Brief ::
A complete, unaltered copy of the listing is needed. Write it out.

┌──

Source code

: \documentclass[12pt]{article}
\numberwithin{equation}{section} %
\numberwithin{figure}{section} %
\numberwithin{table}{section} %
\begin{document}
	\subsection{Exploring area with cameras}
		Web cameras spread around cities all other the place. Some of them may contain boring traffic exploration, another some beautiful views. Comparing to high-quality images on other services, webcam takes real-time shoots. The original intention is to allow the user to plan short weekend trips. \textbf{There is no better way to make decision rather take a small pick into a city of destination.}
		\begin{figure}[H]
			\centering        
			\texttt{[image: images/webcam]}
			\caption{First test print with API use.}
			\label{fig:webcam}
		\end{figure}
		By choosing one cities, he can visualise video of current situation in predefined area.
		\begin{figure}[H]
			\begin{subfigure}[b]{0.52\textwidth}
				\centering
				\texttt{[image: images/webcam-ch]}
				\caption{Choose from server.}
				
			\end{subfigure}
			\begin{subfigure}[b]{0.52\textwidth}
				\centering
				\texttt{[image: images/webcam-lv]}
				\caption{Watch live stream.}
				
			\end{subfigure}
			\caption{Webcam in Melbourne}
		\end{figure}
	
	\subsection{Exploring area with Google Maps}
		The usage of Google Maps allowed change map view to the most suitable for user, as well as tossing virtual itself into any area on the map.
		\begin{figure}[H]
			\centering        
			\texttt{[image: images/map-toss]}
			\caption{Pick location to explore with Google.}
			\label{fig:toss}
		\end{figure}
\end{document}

└──

Final answer ::
Source code

: \documentclass[12pt]{article}
\numberwithin{equation}{section} %
\numberwithin{figure}{section} %
\numberwithin{table}{section} %
\begin{document}
	\subsection{Exploring area with cameras}
		Web cameras spread around cities all other the place. Some of them may contain boring traffic exploration, another some beautiful views. Comparing to high-quality images on other services, webcam takes real-time shoots. The original intention is to allow the user to plan short weekend trips. \textbf{There is no better way to make decision rather take a small pick into a city of destination.}
		\begin{figure}[H]
			\centering        
			\texttt{[image: images/webcam]}
			\caption{First test print with API use.}
			\label{fig:webcam}
		\end{figure}
		By choosing one cities, he can visualise video of current situation in predefined area.
		\begin{figure}[H]
			\begin{subfigure}[b]{0.52\textwidth}
				\centering
				\texttt{[image: images/webcam-ch]}
				\caption{Choose from server.}
				
			\end{subfigure}
			\begin{subfigure}[b]{0.52\textwidth}
				\centering
				\texttt{[image: images/webcam-lv]}
				\caption{Watch live stream.}
				
			\end{subfigure}
			\caption{Webcam in Melbourne}
		\end{figure}
	
	\subsection{Exploring area with Google Maps}
		The usage of Google Maps allowed change map view to the most suitable for user, as well as tossing virtual itself into any area on the map.
		\begin{figure}[H]
			\centering        
			\texttt{[image: images/map-toss]}
			\caption{Pick location to explore with Google.}
			\label{fig:toss}
		\end{figure}
\end{document}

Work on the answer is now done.